#### [Work request]
In the entries below, find every line with "macOS" and copy it.

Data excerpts
------------------------------
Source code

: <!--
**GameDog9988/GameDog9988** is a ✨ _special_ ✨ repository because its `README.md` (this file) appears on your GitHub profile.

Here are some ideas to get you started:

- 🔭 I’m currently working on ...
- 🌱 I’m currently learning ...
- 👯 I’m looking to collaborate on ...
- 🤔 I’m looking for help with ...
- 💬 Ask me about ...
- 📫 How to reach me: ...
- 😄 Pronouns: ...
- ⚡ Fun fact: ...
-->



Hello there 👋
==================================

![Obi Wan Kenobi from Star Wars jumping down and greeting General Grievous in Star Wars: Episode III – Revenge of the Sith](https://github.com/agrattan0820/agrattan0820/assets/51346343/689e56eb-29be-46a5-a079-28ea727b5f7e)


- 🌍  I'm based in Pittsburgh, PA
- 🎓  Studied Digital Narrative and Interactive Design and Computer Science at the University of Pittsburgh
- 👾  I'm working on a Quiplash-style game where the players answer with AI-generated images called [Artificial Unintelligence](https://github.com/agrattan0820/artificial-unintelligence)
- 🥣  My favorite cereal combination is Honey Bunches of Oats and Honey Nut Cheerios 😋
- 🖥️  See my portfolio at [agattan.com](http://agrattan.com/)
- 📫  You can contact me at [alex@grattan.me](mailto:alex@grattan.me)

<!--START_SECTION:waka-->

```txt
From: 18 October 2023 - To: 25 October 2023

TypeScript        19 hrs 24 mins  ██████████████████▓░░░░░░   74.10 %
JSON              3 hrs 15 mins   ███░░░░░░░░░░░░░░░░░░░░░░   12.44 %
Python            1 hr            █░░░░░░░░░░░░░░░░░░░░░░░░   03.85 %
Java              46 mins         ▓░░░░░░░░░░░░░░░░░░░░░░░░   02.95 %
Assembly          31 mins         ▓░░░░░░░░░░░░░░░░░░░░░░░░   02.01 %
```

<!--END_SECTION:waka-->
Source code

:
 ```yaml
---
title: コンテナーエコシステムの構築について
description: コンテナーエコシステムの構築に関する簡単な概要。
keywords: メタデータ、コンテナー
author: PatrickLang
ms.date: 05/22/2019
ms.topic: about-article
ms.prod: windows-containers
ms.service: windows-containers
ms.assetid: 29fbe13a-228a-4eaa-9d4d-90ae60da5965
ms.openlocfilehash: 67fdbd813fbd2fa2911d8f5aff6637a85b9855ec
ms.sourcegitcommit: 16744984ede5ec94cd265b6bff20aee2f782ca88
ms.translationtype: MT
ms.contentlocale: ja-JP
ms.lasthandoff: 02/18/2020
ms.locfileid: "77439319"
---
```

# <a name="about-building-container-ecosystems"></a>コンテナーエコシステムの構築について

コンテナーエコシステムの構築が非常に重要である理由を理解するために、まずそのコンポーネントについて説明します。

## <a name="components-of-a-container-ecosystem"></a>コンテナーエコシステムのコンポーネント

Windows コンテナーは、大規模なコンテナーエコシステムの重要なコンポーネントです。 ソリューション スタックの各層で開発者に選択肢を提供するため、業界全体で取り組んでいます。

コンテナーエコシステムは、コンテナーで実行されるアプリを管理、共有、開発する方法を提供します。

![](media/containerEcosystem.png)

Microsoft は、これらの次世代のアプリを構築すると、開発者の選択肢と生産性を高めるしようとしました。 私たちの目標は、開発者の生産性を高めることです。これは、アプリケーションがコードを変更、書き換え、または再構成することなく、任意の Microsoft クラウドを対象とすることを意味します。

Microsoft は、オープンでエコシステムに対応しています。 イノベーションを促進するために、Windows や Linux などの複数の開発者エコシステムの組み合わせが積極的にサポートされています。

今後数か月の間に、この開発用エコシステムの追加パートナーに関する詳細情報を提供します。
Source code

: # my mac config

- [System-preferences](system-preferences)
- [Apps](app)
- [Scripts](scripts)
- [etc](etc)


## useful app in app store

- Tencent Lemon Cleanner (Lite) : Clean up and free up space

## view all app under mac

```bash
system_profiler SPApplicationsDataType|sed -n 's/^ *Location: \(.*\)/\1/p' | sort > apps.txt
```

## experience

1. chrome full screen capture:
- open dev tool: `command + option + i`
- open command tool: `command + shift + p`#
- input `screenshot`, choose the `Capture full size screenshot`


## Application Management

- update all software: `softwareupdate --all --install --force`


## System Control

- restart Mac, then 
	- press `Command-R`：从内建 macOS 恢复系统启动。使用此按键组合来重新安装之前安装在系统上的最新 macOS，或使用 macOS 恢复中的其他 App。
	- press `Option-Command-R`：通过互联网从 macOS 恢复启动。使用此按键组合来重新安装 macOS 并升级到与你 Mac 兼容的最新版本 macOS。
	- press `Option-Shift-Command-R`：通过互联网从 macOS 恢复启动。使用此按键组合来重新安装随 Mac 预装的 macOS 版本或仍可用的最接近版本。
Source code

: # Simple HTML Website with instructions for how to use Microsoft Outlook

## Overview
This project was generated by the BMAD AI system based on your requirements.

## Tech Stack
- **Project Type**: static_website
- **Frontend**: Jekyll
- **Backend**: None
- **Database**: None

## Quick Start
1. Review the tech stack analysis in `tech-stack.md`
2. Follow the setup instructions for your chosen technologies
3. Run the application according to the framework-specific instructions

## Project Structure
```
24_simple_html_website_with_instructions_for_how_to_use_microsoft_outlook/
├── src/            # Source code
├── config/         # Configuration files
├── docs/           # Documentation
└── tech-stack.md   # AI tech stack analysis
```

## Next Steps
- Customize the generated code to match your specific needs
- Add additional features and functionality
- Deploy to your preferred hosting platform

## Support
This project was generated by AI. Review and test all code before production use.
------------------------------
#### [Answer]
	- press `Command-R`：从内建 macOS 恢复系统启动。使用此按键组合来重新安装之前安装在系统上的最新 macOS，或使用 macOS 恢复中的其他 App。
	- press `Option-Command-R`：通过互联网从 macOS 恢复启动。使用此按键组合来重新安装 macOS 并升级到与你 Mac 兼容的最新版本 macOS。
	- press `Option-Shift-Command-R`：通过互联网从 macOS 恢复启动。使用此按键组合来重新安装随 Mac 预装的 macOS 版本或仍可用的最接近版本。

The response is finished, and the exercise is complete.